Le droit de l’enfant à une famille
L’opinion publique reste des plus partagée en ce qui concerne toutes ces nouvelles formes familiales. Il suffit de se rappeler les fortes résistances opposées à l’instauration du PACS, au nom justement du risque de voir reconnues à égalité familles traditionnelles et familles atypiques. Pour autant, notre société assimile les mutations qui l’animent, comme le montrent les propositions présentées en septembre 1999 par le rapport Dekeuwer-Défossé en vue d’une rénovation du droit de la famille : réaffirmation des droits et devoirs des parents à l’égard de leurs enfants au-delà du divorce, instauration d’un statut de tiers chargé de prendre en charge l’enfant (mandat confié au beau-parent) etc …
Irène Théry affirmait dans son rapport sur les mutations de la famille que “ la société considère qu’il existe une contrepartie très forte à la liberté accrue du couple : l’obligation corrélative pour chacun des deux parents de maintenir sa responsabilité à l’égard de l’enfant et de respecter et encourager celle de l’autre. ”Il apparaît donc que l’indissolubilité du mariage, en disparaissant, a laissé la place à l’indissolubilité de la filiation, tout adulte devant continuer, quelques soient les circonstances, à assumer ses responsabilités parentales tout d’abord, éducatives ensuite auprès de l’enfant auprès de qui il s’est engagé. Finalement, ce qui compte, c’est que l’enfant se voit garantir, quelque soit la forme des familles au sein desquelles il est élevé, les conditions d’affection, de soins et d’équilibre nécessaires à son épanouissement.

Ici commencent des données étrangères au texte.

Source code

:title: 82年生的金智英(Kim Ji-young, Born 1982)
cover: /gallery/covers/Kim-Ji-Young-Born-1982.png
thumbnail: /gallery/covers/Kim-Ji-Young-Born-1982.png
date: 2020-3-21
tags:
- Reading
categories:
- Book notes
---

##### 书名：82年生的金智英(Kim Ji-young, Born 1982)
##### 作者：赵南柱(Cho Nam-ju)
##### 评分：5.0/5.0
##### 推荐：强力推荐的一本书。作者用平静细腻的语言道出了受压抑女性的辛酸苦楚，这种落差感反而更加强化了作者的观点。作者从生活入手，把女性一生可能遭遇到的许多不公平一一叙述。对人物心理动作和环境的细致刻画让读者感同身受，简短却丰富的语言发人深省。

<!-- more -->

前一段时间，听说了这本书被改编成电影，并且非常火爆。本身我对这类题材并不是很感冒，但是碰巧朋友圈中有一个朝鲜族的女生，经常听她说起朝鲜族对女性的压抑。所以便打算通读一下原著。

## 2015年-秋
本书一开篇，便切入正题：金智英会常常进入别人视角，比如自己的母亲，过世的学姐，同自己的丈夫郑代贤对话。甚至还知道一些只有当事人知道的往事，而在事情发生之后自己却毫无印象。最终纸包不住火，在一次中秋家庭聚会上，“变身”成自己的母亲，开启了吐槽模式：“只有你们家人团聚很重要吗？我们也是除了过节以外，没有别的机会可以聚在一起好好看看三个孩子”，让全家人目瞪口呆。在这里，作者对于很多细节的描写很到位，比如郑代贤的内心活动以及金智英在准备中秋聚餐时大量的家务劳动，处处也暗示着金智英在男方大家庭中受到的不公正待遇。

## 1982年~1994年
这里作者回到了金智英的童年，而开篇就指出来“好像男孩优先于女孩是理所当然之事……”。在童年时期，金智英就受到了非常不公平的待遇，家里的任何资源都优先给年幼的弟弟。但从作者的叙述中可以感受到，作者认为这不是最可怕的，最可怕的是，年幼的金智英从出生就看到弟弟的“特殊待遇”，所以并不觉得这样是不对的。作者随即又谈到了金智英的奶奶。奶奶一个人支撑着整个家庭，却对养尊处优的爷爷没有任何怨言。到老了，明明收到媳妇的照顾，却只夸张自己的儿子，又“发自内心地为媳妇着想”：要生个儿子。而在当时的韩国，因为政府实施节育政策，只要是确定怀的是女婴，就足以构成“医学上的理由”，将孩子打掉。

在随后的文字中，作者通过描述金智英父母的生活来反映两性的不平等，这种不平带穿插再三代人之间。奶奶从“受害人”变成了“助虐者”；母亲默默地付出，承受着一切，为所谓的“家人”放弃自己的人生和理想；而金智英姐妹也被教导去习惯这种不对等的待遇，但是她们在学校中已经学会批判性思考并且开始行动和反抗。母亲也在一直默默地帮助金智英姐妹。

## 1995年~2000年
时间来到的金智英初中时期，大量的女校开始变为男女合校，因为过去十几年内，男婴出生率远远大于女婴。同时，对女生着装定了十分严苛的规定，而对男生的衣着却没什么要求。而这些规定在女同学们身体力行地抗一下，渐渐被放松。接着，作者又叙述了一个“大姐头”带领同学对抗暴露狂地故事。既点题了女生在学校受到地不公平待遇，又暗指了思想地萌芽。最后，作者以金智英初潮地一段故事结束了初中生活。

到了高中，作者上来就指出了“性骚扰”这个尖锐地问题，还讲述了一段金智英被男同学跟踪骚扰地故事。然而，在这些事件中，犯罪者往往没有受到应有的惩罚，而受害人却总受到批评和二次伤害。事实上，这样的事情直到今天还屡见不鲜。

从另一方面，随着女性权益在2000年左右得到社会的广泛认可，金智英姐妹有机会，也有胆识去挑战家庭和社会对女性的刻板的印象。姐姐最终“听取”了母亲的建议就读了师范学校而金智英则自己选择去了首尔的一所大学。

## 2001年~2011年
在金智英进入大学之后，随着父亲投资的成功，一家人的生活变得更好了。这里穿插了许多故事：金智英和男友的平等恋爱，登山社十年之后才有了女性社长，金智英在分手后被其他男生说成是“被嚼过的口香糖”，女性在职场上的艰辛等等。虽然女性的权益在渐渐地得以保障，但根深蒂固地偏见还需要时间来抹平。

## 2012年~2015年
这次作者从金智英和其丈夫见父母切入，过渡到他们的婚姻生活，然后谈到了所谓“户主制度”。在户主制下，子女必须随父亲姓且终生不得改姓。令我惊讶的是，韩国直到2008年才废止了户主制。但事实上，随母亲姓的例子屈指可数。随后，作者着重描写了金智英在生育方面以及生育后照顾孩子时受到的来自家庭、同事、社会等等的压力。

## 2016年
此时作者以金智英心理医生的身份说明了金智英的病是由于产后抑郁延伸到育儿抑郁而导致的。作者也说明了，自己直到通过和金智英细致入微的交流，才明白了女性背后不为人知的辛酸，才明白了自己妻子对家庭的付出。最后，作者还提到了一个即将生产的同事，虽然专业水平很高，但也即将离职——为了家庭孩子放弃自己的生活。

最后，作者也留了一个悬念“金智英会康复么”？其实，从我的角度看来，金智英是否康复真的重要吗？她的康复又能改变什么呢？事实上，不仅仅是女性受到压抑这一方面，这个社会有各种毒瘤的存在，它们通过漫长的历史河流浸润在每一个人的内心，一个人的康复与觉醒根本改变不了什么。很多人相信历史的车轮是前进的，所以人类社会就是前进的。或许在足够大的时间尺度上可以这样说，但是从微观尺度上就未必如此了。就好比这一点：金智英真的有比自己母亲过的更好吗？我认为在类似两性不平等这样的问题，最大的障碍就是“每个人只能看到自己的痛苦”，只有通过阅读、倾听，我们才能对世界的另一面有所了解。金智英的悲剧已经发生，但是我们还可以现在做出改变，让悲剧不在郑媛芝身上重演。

Lire interview : Vaillant Maryse - Familles plurielles
Jacques Trémintin – Journal de L’Animation ■ n°25 ■ janv 2002
Fiche n°1 : Diversité du mariage, diversité des couples
La société humaine a su organiser des formes très originales de couples et de mariage. L’ethnologie nous démontre que le monde moderne n’a vraiment rien inventé d’original.
Dans près de 150 tribus d’amérindiens, les individus attirés par des êtres du même sexe se trouvaient affublés d’un troisième genre. Ils étaient désignés comme “ deux esprits ”, “ homme-femme ”, ou encore “ femme-homme ”. Un sujet de sexe féminin, mais de genre “ femme-homme” pouvait très bien se marier avec une autre femme. Si l’on peut considérer -en reprenant des concepts complètement anachroniques dans ce contexte- qu’il y avait homosexualité de sexe, du point de vue de la société d’appartenance, il s’agissait d’hétérosexualité le genre (puisque les deux individus ne partageaient pas le même sexe tel que défini par la société). Un couple de même sexe biologique étant par définition stérile, un amant officiel pouvait alors procurer sa semence et permettre la naissance d’un enfant sans pour autant prétendre à aucun droit sur celui-ci.
De même, en Afrique, dans la population Azandé, il était parfaitement admis que les guerriers prennent pour femme un jeune garçon jusqu’à ce qu’intervienne son mariage avec une femme, la plupart de celles disponibles étant monopolisées par quelques hommes âgées et puissants (polyginie).
Dans d’autres sociétés, le mariage n’était permis qu’une fois qu’il y avait eu relation sexuelle avec un autre partenaire que celui avec qui la femme va se marier. Ainsi, chez les Samo, au Burkina Faso, une fille ne peut être remise à son mari qu’une fois qu’elle a eu un enfant avec un amant de son choix. Cet enfant sera considéré comme le premier-né du mari. Chez les Nuer, au Soudan, si le père vient à décéder, un parent proche procréera au nom du défunt avec sa veuve, sans jamais avoir d’autre titre de parenté que celui correspondant à sa place (oncle, cousin …).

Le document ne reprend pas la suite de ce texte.